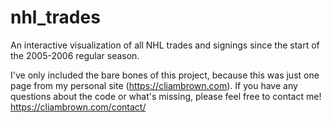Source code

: # nhl_trades
An interactive visualization of all NHL trades and signings since the start of the 2005-2006 regular season.

I've only included the bare bones of this project, because this was just one page from my personal site (https://cliambrown.com). If you have any questions about the code or what's missing, please feel free to contact me! https://cliambrown.com/contact/

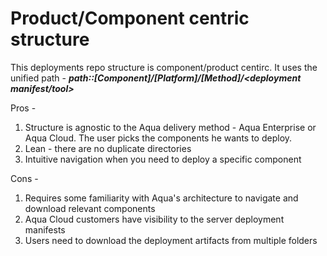 # Product/Component centric structure  

This deployments repo structure is component/product centirc. It uses the unified path -  ***path::[Component]/[Platform]/[Method]/<deployment manifest/tool>***

Pros -
1. Structure is agnostic to the Aqua delivery method - Aqua Enterprise or Aqua Cloud. The user picks the components he wants to deploy. 
2. Lean - there are no duplicate directories 
3. Intuitive navigation when you need to deploy a specific component

Cons -
1. Requires some familiarity with Aqua's architecture to navigate and download relevant components
2. Aqua Cloud customers have visibility to the server deployment manifests 
3. Users need to download the deployment artifacts from multiple folders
__________
Lines with "Aqua": find them in the data and copy each one.

(Answer for the task):
1. Structure is agnostic to the Aqua delivery method - Aqua Enterprise or Aqua Cloud. The user picks the components he wants to deploy. 
1. Requires some familiarity with Aqua's architecture to navigate and download relevant components
2. Aqua Cloud customers have visibility to the server deployment manifests 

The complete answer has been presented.